The mind of an anorexic is fueled by rules and restrictions as a means of control and protection. For the anorexic, life’s uncertainties and perceived fears cause great anxiety and feelings of danger and insecurity. I will relate my own experiences with this, and how it affected my life with this disease.
Losing weight and dieting was my main objective. It became my only goal, every day. From the beginning, I classified foods into two categories, either ‘good’ or ‘bad’. I set up rules in my mind about how, when and what I would allow myself to eat. My rules changed over the years, depending on society’s influence, family influence and ideas that I thought might cause more weight loss. Certain foods would suddenly fall into the bad category, if I felt a sense of danger, insecurity or a loss of control. I had certain rules about when I could eat, in what order I could eat certain foods, on certain days, even what plates, silverware and cups I could use. I had a certain order in which I would eat certain foods. Every second my actions were methodical and calculated. Rules, rigidity and absolute control played out in all other areas of my life also. I had rules, rituals, or a routine for every second of my day, and for days in advance. If at any time I broke the rules, this caused fear and extreme anxiety.

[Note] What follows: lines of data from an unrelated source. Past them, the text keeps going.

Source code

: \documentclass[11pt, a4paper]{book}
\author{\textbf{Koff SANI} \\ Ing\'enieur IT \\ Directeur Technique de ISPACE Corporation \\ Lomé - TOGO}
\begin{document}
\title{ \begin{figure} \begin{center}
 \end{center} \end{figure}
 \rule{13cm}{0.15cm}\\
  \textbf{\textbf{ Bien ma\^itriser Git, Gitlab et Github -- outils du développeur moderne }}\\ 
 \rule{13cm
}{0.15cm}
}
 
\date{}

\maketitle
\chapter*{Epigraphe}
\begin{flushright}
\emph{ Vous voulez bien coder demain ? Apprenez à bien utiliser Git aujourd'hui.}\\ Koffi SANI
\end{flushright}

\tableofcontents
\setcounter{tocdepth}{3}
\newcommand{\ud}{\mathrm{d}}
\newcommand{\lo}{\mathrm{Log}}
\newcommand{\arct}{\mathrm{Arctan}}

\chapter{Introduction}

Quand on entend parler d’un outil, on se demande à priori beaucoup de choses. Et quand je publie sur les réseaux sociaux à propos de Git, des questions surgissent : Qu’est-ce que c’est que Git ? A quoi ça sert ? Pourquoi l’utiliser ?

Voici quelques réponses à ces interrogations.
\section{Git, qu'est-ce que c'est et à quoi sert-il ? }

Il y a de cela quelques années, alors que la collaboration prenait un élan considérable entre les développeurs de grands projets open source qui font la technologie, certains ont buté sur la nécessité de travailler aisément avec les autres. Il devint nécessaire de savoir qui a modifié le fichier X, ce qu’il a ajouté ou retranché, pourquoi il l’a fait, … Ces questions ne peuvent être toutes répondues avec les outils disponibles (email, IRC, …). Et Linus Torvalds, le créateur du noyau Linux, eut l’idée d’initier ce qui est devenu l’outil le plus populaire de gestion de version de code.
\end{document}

One of the rules that I set for myself from the very beginning was that I must eat differently than others. The foods had to be different, the times I ate were different, and the method in which I ate had to be different. For the entire span of my disease, my patent excuse for not eating, or for the differences in my eating was “I don’t like it”. This is a common excuse for most anorexics. Eventually, over time, I even convinced myself of that, and my list of bad foods became longer. The worst of this came the last 10 years or so of my disease, except for an 18 month period after I had been in treatment. During that time, my rules relaxed to some degree, but were never completely controlled. Within a short amount of time, what I allowed myself decreased again and the rules became even more rigid. After that time, my intake steadily decreased, and from that point on I became a virtual recluse. My days were completely planned around my eating schedule, and I allowed nothing to interfere. I missed out on my boys’ school and sporting events, family holidays and birthdays, and I had entirely no social interaction. I had to protect my ‘secret’ lifestyle, which by that time was most evident to everyone who knew me.

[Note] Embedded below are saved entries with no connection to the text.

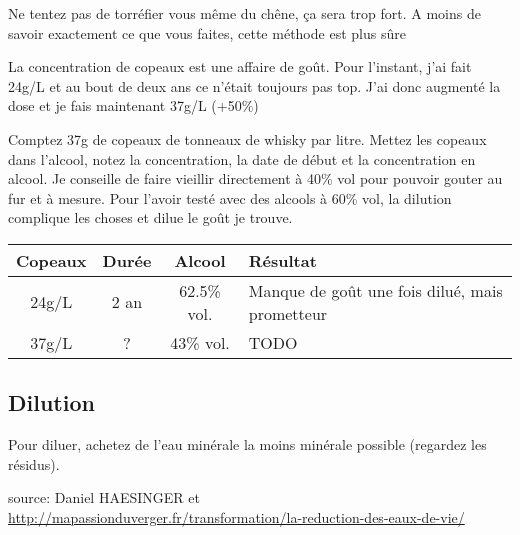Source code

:\documentclass[a4paper,twoside,openright]{report}
\begin{document}
\begin{remarque}
Ne tentez pas de torréfier vous même du chêne, ça sera trop fort. A moins de savoir exactement ce que vous faites, cette méthode est plus sûre
\end{remarque}

La concentration de copeaux est une affaire de goût. Pour l'instant, j'ai fait 24g/L et au bout de deux ans ce n'était toujours pas top. J'ai donc augmenté la dose et je fais maintenant 37g/L (+50\%)

\bigskip

Comptez 37g de copeaux de tonneaux de whisky par litre. 
Mettez les copeaux dans l'alcool, notez la concentration, la date de début et la concentration en alcool. Je conseille de faire vieillir directement à 40\% vol pour pouvoir gouter au fur et à mesure. Pour l'avoir testé avec des alcools à 60\% vol, la dilution complique les choses et dilue le goût je trouve. 


\begin{tabular}{|c|c|c|p{7cm}|}
\hline 
Copeaux & Durée & Alcool & Résultat \\ 
\hline 
24g/L & 2 an & 62.5\% vol. & Manque de goût une fois dilué, mais prometteur \\ 
\hline 
37g/L & ? & 43\% vol. & TODO \\ 
\hline 
\end{tabular} 

\subsection{Dilution}
Pour diluer, achetez de l'eau minérale la moins minérale possible (regardez les résidus). 

source: Daniel HAESINGER et \\
\url{http://mapassionduverger.fr/transformation/la-reduction-des-eaux-de-vie/}
\end{document}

I took on a health food approach for some time, which played right into my need to be different. I avoided all sugars and preservatives, and I baked all my family’s bread, even to the point of grinding the raw wheat for flour. But interestingly enough, I never ate it. I can see now that resisting the temptation provided another test of my willpower, and another chance to prove my success. Then I was a vegetarian for several years, avoiding any kind of protein, including meat, dairy products, eggs, fish or chicken.
My rules did change along the course of my disease, but they were always there. It was all about control and a pseudo protection, safety and security. Every treatment that I went into, I formed my own set of rules as a means to maintain control. The lies, manipulation and desperate fear prevented me from accepting treatment or committing to recovery. After I was admitted to my final and successful treatment center, it still took me many months after weight restoration to be able to admit and recognize what my food ruts and rules were, and to begin to challenge them. That is when I began to feel REAL control.
I am now living each day with no rules about what I eat, or labels in my mind about “good” or “bad” foods. The obsessive nature of my life in general has greatly decreased. I will always be a very organized person, with a need for order, but not to the point that it interferes with the joy that I now experience every day in my life. My first priority is to eat enough food each day to remain healthy, and to never again sacrifice myself in any way to meet society’s expectations or to gain acceptance.